_Required work:_
Below are some records; work out how many of their lines contain "aliases" and give the number only.

--

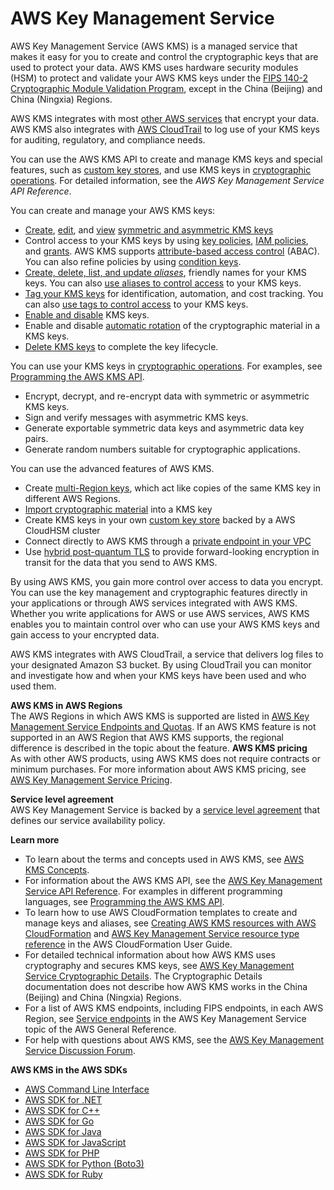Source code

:# AWS Key Management Service<a name="overview"></a>

AWS Key Management Service \(AWS KMS\) is a managed service that makes it easy for you to create and control the cryptographic keys that are used to protect your data\. AWS KMS uses hardware security modules \(HSM\) to protect and validate your AWS KMS keys under the [FIPS 140\-2 Cryptographic Module Validation Program](https://csrc.nist.gov/projects/cryptographic-module-validation-program/Certificate/3139), except in the China \(Beijing\) and China \(Ningxia\) Regions\. 

AWS KMS integrates with most [other AWS services](https://aws.amazon.com/kms/features/#AWS_Service_Integration) that encrypt your data\. AWS KMS also integrates with [AWS CloudTrail](https://docs.aws.amazon.com/awscloudtrail/latest/userguide/) to log use of your KMS keys for auditing, regulatory, and compliance needs\.

You can use the AWS KMS API to create and manage KMS keys and special features, such as [custom key stores](custom-key-store-overview.md), and use KMS keys in [cryptographic operations](concepts.md#cryptographic-operations)\. For detailed information, see the *AWS Key Management Service API Reference*\.

You can create and manage your AWS KMS keys:
+ [Create](create-keys.md), [edit](editing-keys.md), and [view](viewing-keys.md) [symmetric and asymmetric KMS keys](symmetric-asymmetric.md)
+ Control access to your KMS keys by using [key policies](key-policies.md), [IAM policies](iam-policies.md), and [grants](grants.md)\. AWS KMS supports [attribute\-based access control](abac.md) \(ABAC\)\. You can also refine policies by using [condition keys](policy-conditions.md)\. 
+ [Create, delete, list, and update *aliases*](kms-alias.md), friendly names for your KMS keys\. You can also [use aliases to control access](alias-authorization.md) to your KMS keys\.
+ [Tag your KMS keys](tagging-keys.md) for identification, automation, and cost tracking\. You can also [use tags to control access](tag-authorization.md) to your KMS keys\.
+ [Enable and disable](enabling-keys.md) KMS keys\.
+ Enable and disable [automatic rotation](rotate-keys.md) of the cryptographic material in a KMS keys\.
+ [Delete KMS keys](deleting-keys.md) to complete the key lifecycle\.

You can use your KMS keys in [cryptographic operations](concepts.md#cryptographic-operations)\. For examples, see [Programming the AWS KMS API](programming-top.md)\.
+ Encrypt, decrypt, and re\-encrypt data with symmetric or asymmetric KMS keys\.
+ Sign and verify messages with asymmetric KMS keys\.
+ Generate exportable symmetric data keys and asymmetric data key pairs\.
+ Generate random numbers suitable for cryptographic applications\.

You can use the advanced features of AWS KMS\.
+ Create [multi\-Region keys](multi-region-keys-overview.md), which act like copies of the same KMS key in different AWS Regions\.
+ [Import cryptographic material](importing-keys.md) into a KMS key
+ Create KMS keys in your own [custom key store](custom-key-store-overview.md) backed by a AWS CloudHSM cluster
+ Connect directly to AWS KMS through a [private endpoint in your VPC](kms-vpc-endpoint.md)
+ Use [hybrid post\-quantum TLS](pqtls.md) to provide forward\-looking encryption in transit for the data that you send to AWS KMS\.

By using AWS KMS, you gain more control over access to data you encrypt\. You can use the key management and cryptographic features directly in your applications or through AWS services integrated with AWS KMS\. Whether you write applications for AWS or use AWS services, AWS KMS enables you to maintain control over who can use your AWS KMS keys and gain access to your encrypted data\.

AWS KMS integrates with AWS CloudTrail, a service that delivers log files to your designated Amazon S3 bucket\. By using CloudTrail you can monitor and investigate how and when your KMS keys have been used and who used them\.

**AWS KMS in AWS Regions**  
The AWS Regions in which AWS KMS is supported are listed in [AWS Key Management Service Endpoints and Quotas](https://docs.aws.amazon.com/general/latest/gr/kms.html)\. If an AWS KMS feature is not supported in an AWS Region that AWS KMS supports, the regional difference is described in the topic about the feature\. 
<a name="pricing"></a>
**AWS KMS pricing**  
As with other AWS products, using AWS KMS does not require contracts or minimum purchases\. For more information about AWS KMS pricing, see [AWS Key Management Service Pricing](https://aws.amazon.com/kms/pricing/)\.

**Service level agreement**  
AWS Key Management Service is backed by a [service level agreement](https://aws.amazon.com/kms/sla/) that defines our service availability policy\.

**Learn more**
+ To learn about the terms and concepts used in AWS KMS, see [AWS KMS Concepts](concepts.md)\.
+ For information about the AWS KMS API, see the [AWS Key Management Service API Reference](https://docs.aws.amazon.com/kms/latest/APIReference/)\. For examples in different programming languages, see [Programming the AWS KMS API](programming-top.md)\.
+ To learn how to use AWS CloudFormation templates to create and manage keys and aliases, see [Creating AWS KMS resources with AWS CloudFormation](creating-resources-with-cloudformation.md) and [AWS Key Management Service resource type reference](https://docs.aws.amazon.com/AWSCloudFormation/latest/UserGuide/AWS_KMS.html) in the AWS CloudFormation User Guide\.
+ For detailed technical information about how AWS KMS uses cryptography and secures KMS keys, see [AWS Key Management Service Cryptographic Details](https://docs.aws.amazon.com/kms/latest/cryptographic-details/)\. The Cryptographic Details documentation does not describe how AWS KMS works in the China \(Beijing\) and China \(Ningxia\) Regions\.
+ For a list of AWS KMS endpoints, including FIPS endpoints, in each AWS Region, see [Service endpoints](https://docs.aws.amazon.com/general/latest/gr/kms.html#kms_region) in the AWS Key Management Service topic of the AWS General Reference\.
+ For help with questions about AWS KMS, see the [AWS Key Management Service Discussion Forum](https://forums.aws.amazon.com/forum.jspa?forumID=182)\.

**AWS KMS in the AWS SDKs**
+ [AWS Command Line Interface](https://docs.aws.amazon.com/cli/latest/reference/kms/index.html)
+ [AWS SDK for \.NET](https://docs.aws.amazon.com/sdkfornet/v3/apidocs/items/KeyManagementService/NKeyManagementServiceModel.html)
+ [AWS SDK for C\+\+](https://sdk.amazonaws.com/cpp/api/LATEST/class_aws_1_1_k_m_s_1_1_k_m_s_client.html)
+ [AWS SDK for Go](https://docs.aws.amazon.com/sdk-for-go/api/service/kms/)
+ [AWS SDK for Java](https://docs.aws.amazon.com/AWSJavaSDK/latest/javadoc/com/amazonaws/services/kms/package-summary.html)
+ [AWS SDK for JavaScript](https://docs.aws.amazon.com/AWSJavaScriptSDK/v3/latest/clients/client-kms/index.html)
+ [AWS SDK for PHP](https://docs.aws.amazon.com/aws-sdk-php/v3/api/api-kms-2014-11-01.html)
+ [AWS SDK for Python \(Boto3\)](https://boto3.amazonaws.com/v1/documentation/api/latest/reference/services/kms.html)
+ [AWS SDK for Ruby](https://docs.aws.amazon.com/sdk-for-ruby/v3/api/Aws/KMS/Client.html)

--

_Written reply:_
2